#### [Extracted records]
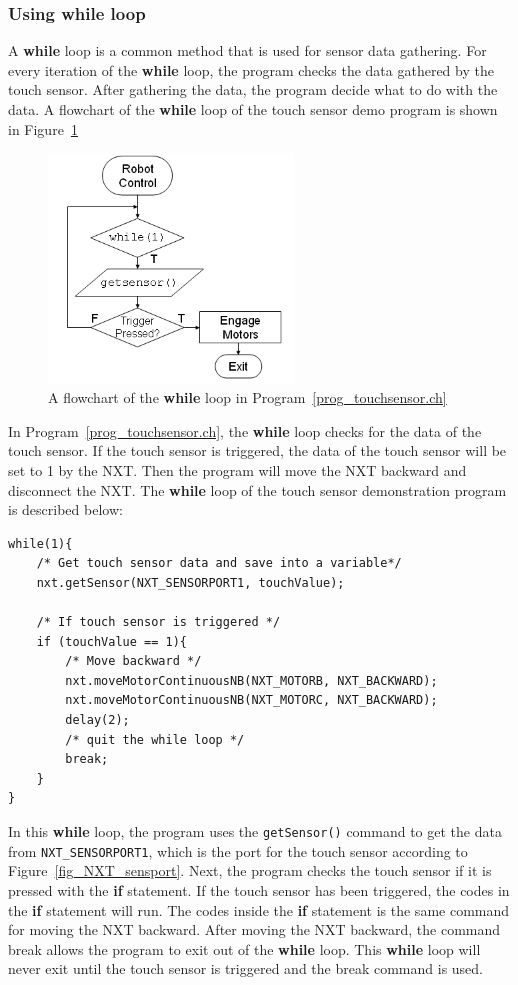 \documentclass[11pt]{article}
\begin{document}
\subsubsection*{Using while loop}
A {\bf while} loop is a common method that is used for sensor data gathering. 
For every iteration of the {\bf while} loop, the program checks the data 
gathered by the touch sensor. After gathering the data, the program decide what 
to do with the data. A flowchart of the {\bf while} loop of the touch sensor 
demo program is shown in Figure~\ref{fig_NXT_touchflow}\\
\begin{figure}[h]
  \begin{center}
    \includegraphics[height=2.4in]{figure/mindstorm/NXT_touchflow.png}
    \caption{A flowchart of the {\bf while} loop in Program~\ref{prog_touchsensor.ch}
    \label{fig_NXT_touchflow}}
  \end{center}
\end{figure}
In Program~\ref{prog_touchsensor.ch}, the {\bf while} loop checks for the data 
of the touch sensor. If the touch sensor is triggered, the data of the touch 
sensor will be set to 1 by the NXT. Then the program will move the NXT backward 
and disconnect the NXT. The {\bf while} loop of the touch sensor demonstration 
program is described below:
\begin{lstlisting}
while(1){
    /* Get touch sensor data and save into a variable*/
    nxt.getSensor(NXT_SENSORPORT1, touchValue);
    
    /* If touch sensor is triggered */
    if (touchValue == 1){
        /* Move backward */
        nxt.moveMotorContinuousNB(NXT_MOTORB, NXT_BACKWARD);
        nxt.moveMotorContinuousNB(NXT_MOTORC, NXT_BACKWARD);
        delay(2);
        /* quit the while loop */
        break;
    }
}
\end{lstlisting}
In this {\bf while} loop, the program uses the {\tt getSensor()} command to get 
the data from {\tt NXT\_SENSORPORT1}, which is the port for the touch sensor 
according to Figure~\ref{fig_NXT_sensport}. Next, the program checks the touch 
sensor if it is pressed with the {\bf if} statement. If the touch sensor has been 
triggered, the codes in the {\bf if} statement will run. The codes inside the 
{\bf if} statement is the same command for moving the NXT backward. After moving 
the NXT backward, the command break allows the program to exit out of the 
{\bf while} loop. This {\bf while} loop will never exit until the touch sensor 
is triggered and the break command is used.
\end{document}
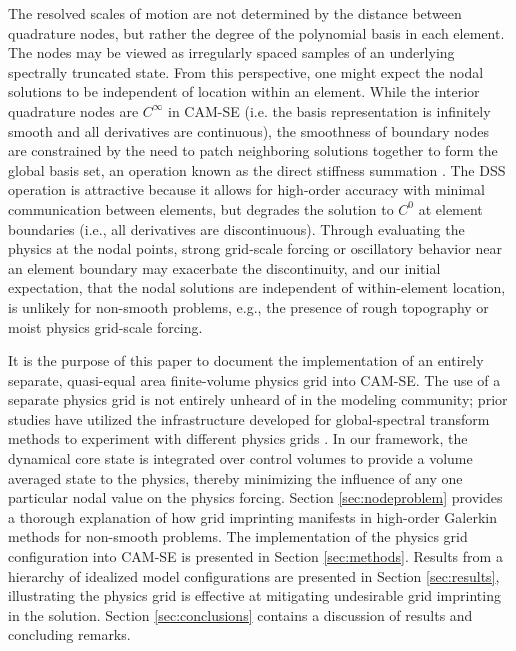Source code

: \documentclass[twocol]{ametsoc}
\begin{document}
The resolved scales of motion are not determined by the distance between quadrature nodes, but rather the degree of the polynomial basis in each element. The nodes may be viewed as irregularly spaced samples of an underlying spectrally truncated state. From this perspective, one might expect the nodal solutions to be independent of location within an element. While the interior quadrature nodes are $C^{\infty}$ in CAM-SE (i.e. the basis representation is infinitely smooth and all derivatives are continuous), the smoothness of boundary nodes are constrained by the need to patch neighboring solutions together to form the global basis set, an operation known as the direct stiffness summation \citep[DSS; ][]{MadayPatera87,canuto2007}. The DSS operation is attractive because it allows for high-order accuracy with minimal communication between elements, but degrades the solution to $C^0$ at element boundaries (i.e., all derivatives are discontinuous). Through evaluating the physics at the nodal points, strong grid-scale forcing or oscillatory behavior near an element boundary may exacerbate the discontinuity, and our initial expectation, that the nodal solutions are independent of within-element location, is unlikely for non-smooth problems, e.g., the presence of rough topography or moist physics grid-scale forcing.

It is the purpose of this paper to document the implementation of an entirely separate, quasi-equal area finite-volume physics grid into CAM-SE. {\color{red}The use of a separate physics grid is not entirely unheard of in the modeling community; prior studies have utilized the infrastructure developed for global-spectral transform methods to experiment with different physics grids \citep{LH1997MWR,W1999T,W2014PTRSL}.} In our framework, the dynamical core state is integrated over control volumes to provide a volume averaged state to the physics, thereby minimizing the influence of any one particular nodal value on the physics forcing. Section \ref{sec:nodeproblem} provides a thorough explanation of how grid imprinting manifests in high-order Galerkin methods for non-smooth problems. The implementation of the physics grid configuration into CAM-SE is presented in Section \ref{sec:methods}. Results from a hierarchy of idealized model configurations are presented in Section \ref{sec:results}, illustrating the physics grid is effective at mitigating undesirable grid imprinting in the solution. Section \ref{sec:conclusions} contains a discussion of results and concluding remarks.
\end{document}
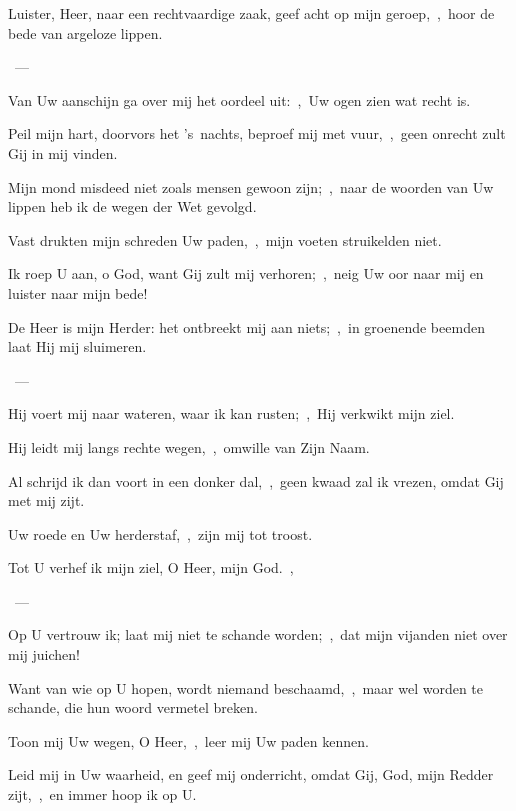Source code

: \documentclass[12pt,twoside,a5paper]{article}
\begin{document}
\begin{halfparskip}
  Luister, Heer, naar een rechtvaardige zaak, geef acht op mijn geroep,~\sep\ hoor de bede van argeloze lippen.

  ~--- 

  Van Uw aanschijn ga over mij het oordeel uit:~\sep\ Uw ogen zien wat recht is.

  Peil mijn hart, doorvors het 's~nachts, beproef mij met vuur,~\sep\ geen onrecht zult Gij in mij vinden.

  Mijn mond misdeed niet zoals mensen gewoon zijn;~\sep\ naar de woorden van Uw lippen heb ik de wegen der Wet gevolgd.

  Vast drukten mijn schreden Uw paden,~\sep\ mijn voeten struikelden niet.

  Ik roep U aan, o God, want Gij zult mij verhoren;~\sep\ neig Uw oor naar mij en luister naar mijn bede!
\end{halfparskip}

\begin{halfparskip}
   
\end{halfparskip}

\begin{halfparskip}
  De Heer is mijn Herder: het ontbreekt mij aan niets;~\sep\ in groenende beemden laat Hij mij sluimeren.

  ~--- 

  Hij voert mij naar wateren, waar ik kan rusten;~\sep\ Hij verkwikt mijn ziel.

  Hij leidt mij langs rechte wegen,~\sep\ omwille van Zijn Naam.

  Al schrijd ik dan voort in een donker dal,~\sep\ geen kwaad zal ik vrezen, omdat Gij met mij zijt.

  Uw roede en Uw herderstaf,~\sep\ zijn mij tot troost.
\end{halfparskip}

\begin{halfparskip}
   
\end{halfparskip}

\begin{halfparskip}
  Tot U verhef ik mijn ziel, O Heer, mijn God.~\sep

  ~--- 

  Op U vertrouw ik; laat mij niet te schande worden;~\sep\ dat mijn vijanden niet over mij juichen!

  Want van wie op U hopen, wordt niemand beschaamd,~\sep\ maar wel worden te schande, die hun woord vermetel breken.

  Toon mij Uw wegen, O Heer,~\sep\ leer mij Uw paden kennen.

  Leid mij in Uw waarheid, en geef mij onderricht, omdat Gij, God, mijn Redder zijt,~\sep\ en immer hoop ik op U.
\end{halfparskip}
\end{document}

#### [The task]
Every line from the line containing "nxt.getSensor(NXT_SENSORPORT1, touchValue);" through the line containing "checks the touch" in the records above must be retyped exactly. Leave out the rest.

#### [Solved exercise]
    nxt.getSensor(NXT_SENSORPORT1, touchValue);
    
    /* If touch sensor is triggered */
    if (touchValue == 1){
        /* Move backward */
        nxt.moveMotorContinuousNB(NXT_MOTORB, NXT_BACKWARD);
        nxt.moveMotorContinuousNB(NXT_MOTORC, NXT_BACKWARD);
        delay(2);
        /* quit the while loop */
        break;
    }
}
\end{lstlisting}
In this {\bf while} loop, the program uses the {\tt getSensor()} command to get 
the data from {\tt NXT\_SENSORPORT1}, which is the port for the touch sensor 
according to Figure~\ref{fig_NXT_sensport}. Next, the program checks the touch 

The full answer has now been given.